↓↓↓

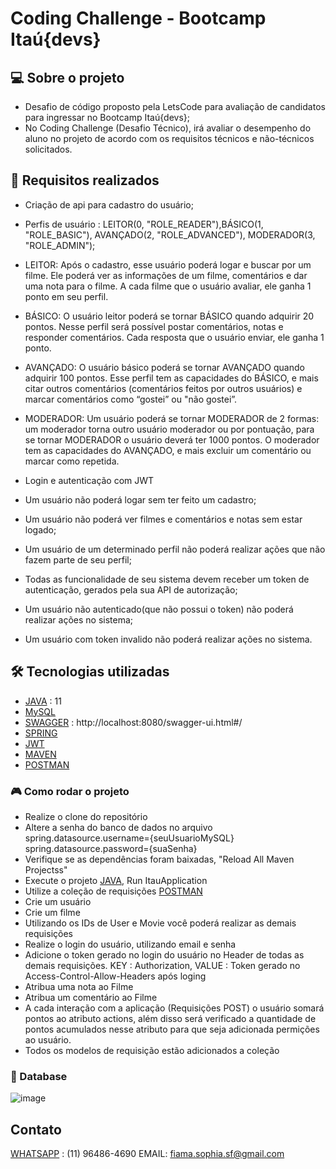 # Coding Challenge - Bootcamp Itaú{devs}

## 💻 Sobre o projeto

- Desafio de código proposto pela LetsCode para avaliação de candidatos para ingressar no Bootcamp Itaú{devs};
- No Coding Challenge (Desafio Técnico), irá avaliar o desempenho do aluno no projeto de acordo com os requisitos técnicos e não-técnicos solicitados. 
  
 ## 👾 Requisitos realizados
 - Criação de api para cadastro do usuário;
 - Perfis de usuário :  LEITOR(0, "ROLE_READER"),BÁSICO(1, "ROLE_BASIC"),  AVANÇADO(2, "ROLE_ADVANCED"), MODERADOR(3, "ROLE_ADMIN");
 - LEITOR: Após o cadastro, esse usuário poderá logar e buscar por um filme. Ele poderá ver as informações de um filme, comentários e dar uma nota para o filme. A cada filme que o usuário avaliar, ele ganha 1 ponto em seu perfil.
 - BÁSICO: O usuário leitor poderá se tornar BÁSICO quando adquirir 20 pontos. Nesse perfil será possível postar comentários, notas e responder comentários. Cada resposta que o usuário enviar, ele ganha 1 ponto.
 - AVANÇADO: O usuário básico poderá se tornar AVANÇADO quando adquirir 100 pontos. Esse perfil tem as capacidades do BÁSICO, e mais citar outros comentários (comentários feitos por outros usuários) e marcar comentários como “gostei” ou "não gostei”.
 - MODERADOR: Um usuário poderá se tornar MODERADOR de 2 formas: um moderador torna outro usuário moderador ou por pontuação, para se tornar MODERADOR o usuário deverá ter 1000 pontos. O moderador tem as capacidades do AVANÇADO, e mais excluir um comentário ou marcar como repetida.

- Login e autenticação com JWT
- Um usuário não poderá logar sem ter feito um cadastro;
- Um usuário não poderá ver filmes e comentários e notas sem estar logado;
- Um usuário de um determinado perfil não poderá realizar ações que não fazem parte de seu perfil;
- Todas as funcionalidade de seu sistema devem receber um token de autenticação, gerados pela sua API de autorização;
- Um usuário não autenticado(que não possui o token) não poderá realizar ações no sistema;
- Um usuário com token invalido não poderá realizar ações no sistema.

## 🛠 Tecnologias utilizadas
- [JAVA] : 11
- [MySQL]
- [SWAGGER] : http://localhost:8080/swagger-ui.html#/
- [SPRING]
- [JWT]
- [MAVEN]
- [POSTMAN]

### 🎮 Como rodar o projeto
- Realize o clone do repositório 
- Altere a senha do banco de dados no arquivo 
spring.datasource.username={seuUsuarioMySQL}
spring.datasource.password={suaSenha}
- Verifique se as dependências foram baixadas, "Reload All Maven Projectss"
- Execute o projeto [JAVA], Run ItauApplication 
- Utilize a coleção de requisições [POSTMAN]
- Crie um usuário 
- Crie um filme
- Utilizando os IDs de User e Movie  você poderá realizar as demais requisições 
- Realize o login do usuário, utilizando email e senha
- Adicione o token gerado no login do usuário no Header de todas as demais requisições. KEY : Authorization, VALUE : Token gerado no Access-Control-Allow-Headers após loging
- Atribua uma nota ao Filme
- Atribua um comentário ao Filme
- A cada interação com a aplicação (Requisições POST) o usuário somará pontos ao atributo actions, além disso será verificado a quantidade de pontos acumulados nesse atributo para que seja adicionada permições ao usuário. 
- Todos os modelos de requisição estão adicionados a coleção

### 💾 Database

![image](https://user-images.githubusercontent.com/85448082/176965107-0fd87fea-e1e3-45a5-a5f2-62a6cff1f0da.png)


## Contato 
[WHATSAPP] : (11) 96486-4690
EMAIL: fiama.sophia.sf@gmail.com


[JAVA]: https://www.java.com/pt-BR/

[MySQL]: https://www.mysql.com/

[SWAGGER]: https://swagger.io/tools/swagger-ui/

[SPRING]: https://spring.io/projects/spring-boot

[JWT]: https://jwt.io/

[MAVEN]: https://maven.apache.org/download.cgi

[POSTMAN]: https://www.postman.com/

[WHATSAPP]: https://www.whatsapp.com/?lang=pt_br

↑↑↑
↓↓↓

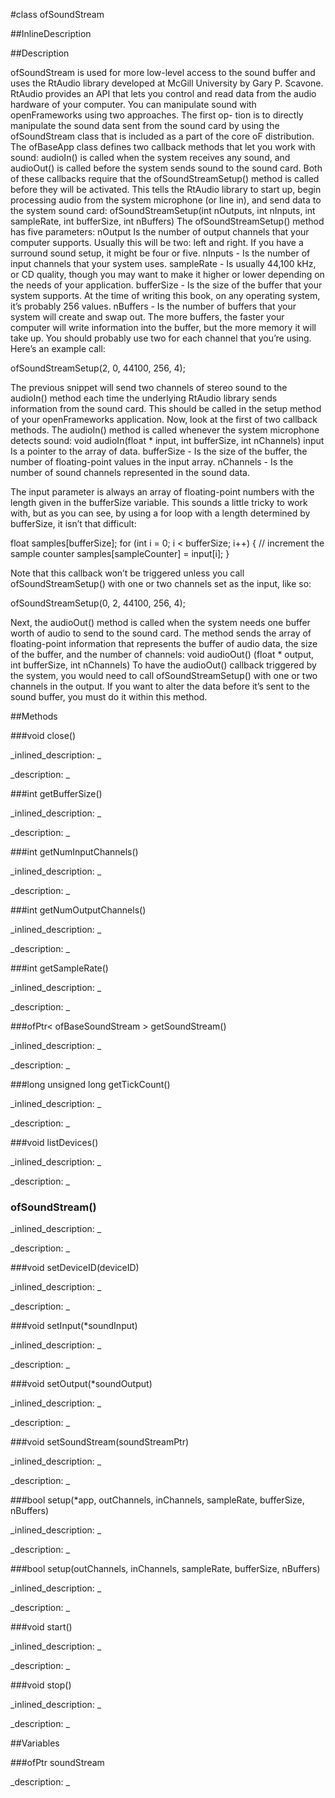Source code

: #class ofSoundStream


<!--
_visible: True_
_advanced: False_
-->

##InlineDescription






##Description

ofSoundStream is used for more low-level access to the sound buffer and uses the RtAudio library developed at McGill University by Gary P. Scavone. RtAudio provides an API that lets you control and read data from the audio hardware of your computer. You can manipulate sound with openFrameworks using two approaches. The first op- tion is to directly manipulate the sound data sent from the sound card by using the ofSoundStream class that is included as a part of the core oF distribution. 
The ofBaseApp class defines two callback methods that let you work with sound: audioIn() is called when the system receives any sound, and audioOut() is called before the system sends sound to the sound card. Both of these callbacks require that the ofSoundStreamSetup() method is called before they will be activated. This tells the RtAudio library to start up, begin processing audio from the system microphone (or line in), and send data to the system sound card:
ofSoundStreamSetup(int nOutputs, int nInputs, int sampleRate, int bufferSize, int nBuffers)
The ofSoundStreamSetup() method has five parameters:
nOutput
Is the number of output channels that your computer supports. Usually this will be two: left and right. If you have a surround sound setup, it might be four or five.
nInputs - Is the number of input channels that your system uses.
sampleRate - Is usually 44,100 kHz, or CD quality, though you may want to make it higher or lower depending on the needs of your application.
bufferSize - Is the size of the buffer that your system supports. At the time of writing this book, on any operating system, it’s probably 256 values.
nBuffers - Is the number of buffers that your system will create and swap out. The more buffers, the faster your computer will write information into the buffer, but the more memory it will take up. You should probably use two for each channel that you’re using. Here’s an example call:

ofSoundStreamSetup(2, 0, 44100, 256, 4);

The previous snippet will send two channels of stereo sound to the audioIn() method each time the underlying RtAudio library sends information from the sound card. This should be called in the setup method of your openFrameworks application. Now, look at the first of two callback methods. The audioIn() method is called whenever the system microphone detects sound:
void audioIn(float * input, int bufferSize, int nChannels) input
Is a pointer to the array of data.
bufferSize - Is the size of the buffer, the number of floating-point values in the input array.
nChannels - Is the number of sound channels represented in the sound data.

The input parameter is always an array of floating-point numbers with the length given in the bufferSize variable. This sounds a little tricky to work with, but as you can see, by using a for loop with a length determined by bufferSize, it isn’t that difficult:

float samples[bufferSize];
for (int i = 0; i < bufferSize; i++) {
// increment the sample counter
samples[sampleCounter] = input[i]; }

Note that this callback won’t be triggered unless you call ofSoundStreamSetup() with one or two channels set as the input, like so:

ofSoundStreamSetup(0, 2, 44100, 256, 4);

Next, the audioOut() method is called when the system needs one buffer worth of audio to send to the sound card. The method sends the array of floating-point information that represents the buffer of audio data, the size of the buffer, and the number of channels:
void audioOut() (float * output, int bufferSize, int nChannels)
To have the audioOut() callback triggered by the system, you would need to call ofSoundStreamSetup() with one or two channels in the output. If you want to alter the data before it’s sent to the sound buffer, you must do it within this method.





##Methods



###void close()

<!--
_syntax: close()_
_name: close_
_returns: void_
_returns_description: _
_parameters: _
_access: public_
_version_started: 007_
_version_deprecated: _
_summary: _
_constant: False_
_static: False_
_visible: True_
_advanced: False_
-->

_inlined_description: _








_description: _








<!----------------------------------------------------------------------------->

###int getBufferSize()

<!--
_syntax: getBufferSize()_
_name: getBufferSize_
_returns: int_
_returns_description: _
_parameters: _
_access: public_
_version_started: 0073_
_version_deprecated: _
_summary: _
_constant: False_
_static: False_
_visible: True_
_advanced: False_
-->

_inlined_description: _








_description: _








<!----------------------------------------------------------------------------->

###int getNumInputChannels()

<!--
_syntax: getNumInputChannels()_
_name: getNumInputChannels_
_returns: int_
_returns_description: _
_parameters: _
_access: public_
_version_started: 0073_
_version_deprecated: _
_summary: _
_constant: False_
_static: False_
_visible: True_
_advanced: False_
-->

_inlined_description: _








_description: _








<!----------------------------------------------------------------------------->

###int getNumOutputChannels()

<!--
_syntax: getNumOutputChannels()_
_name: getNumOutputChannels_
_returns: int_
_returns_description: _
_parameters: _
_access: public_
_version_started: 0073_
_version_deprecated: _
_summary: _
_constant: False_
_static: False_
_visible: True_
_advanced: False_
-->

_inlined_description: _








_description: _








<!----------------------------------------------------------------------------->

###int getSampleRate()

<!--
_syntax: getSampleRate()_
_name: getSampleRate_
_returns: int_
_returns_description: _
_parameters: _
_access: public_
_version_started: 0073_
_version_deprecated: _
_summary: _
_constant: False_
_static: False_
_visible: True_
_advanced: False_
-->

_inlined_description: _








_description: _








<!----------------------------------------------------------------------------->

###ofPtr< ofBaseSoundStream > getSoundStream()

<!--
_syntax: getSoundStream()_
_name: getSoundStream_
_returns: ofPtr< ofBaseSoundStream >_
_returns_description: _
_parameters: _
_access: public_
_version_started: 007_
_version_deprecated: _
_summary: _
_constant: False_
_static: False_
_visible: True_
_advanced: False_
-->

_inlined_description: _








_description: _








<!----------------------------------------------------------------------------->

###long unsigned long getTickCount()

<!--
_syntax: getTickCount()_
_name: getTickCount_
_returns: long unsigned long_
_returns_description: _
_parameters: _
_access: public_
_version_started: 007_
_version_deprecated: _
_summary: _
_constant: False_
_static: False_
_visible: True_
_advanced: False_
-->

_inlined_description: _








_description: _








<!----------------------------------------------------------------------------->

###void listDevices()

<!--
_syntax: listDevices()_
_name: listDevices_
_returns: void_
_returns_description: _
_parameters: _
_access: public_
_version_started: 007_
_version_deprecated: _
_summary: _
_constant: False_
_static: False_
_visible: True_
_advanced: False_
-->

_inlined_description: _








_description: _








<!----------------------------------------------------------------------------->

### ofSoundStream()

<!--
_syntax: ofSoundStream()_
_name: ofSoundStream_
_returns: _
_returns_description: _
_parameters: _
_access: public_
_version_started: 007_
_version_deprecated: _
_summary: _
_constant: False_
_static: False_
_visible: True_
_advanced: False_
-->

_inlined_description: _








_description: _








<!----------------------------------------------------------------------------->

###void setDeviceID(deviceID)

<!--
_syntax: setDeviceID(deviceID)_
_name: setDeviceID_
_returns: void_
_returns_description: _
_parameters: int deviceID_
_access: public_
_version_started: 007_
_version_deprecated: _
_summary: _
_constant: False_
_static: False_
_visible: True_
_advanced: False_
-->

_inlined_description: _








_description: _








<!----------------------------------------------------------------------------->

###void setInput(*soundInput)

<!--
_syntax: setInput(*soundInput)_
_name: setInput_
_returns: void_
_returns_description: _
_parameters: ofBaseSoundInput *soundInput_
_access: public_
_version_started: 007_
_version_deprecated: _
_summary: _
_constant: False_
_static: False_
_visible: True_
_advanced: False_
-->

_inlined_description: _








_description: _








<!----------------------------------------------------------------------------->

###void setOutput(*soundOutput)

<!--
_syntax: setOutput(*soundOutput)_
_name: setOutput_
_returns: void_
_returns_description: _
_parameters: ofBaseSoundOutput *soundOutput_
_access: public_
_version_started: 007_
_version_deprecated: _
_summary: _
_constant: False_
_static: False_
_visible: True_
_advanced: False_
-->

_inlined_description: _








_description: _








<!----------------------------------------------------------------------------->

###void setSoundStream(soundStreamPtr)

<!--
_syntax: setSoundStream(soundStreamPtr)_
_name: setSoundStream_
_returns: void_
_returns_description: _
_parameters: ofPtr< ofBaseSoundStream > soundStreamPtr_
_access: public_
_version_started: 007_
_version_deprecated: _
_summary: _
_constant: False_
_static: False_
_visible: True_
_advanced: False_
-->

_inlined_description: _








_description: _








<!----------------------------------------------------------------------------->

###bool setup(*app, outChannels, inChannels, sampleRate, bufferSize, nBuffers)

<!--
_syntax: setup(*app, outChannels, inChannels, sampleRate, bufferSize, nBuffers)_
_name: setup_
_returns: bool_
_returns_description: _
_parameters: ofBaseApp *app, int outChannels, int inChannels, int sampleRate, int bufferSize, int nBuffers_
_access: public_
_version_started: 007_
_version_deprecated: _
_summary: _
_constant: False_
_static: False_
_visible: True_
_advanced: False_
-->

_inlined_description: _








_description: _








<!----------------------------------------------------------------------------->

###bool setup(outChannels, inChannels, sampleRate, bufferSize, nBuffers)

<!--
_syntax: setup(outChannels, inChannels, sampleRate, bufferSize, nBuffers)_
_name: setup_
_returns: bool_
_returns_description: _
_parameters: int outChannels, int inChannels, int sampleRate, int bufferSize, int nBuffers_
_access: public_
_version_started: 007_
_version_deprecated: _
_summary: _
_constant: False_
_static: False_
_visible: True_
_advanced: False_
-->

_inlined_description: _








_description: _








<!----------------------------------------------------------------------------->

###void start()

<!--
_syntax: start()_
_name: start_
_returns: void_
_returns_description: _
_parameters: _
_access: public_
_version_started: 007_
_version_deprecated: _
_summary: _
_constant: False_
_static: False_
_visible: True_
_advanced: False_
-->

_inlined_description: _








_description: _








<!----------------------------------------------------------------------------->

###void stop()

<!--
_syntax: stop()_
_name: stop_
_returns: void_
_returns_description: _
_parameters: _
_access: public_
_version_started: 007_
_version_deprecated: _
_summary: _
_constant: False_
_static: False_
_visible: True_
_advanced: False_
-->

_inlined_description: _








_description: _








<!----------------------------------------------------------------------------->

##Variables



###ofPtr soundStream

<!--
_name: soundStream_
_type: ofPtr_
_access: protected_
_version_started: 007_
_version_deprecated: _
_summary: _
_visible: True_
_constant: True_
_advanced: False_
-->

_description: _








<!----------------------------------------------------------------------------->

↑↑↑

Work required — Please return all lines from the records that hold the word "Atribua".

Output below —
- Atribua uma nota ao Filme
- Atribua um comentário ao Filme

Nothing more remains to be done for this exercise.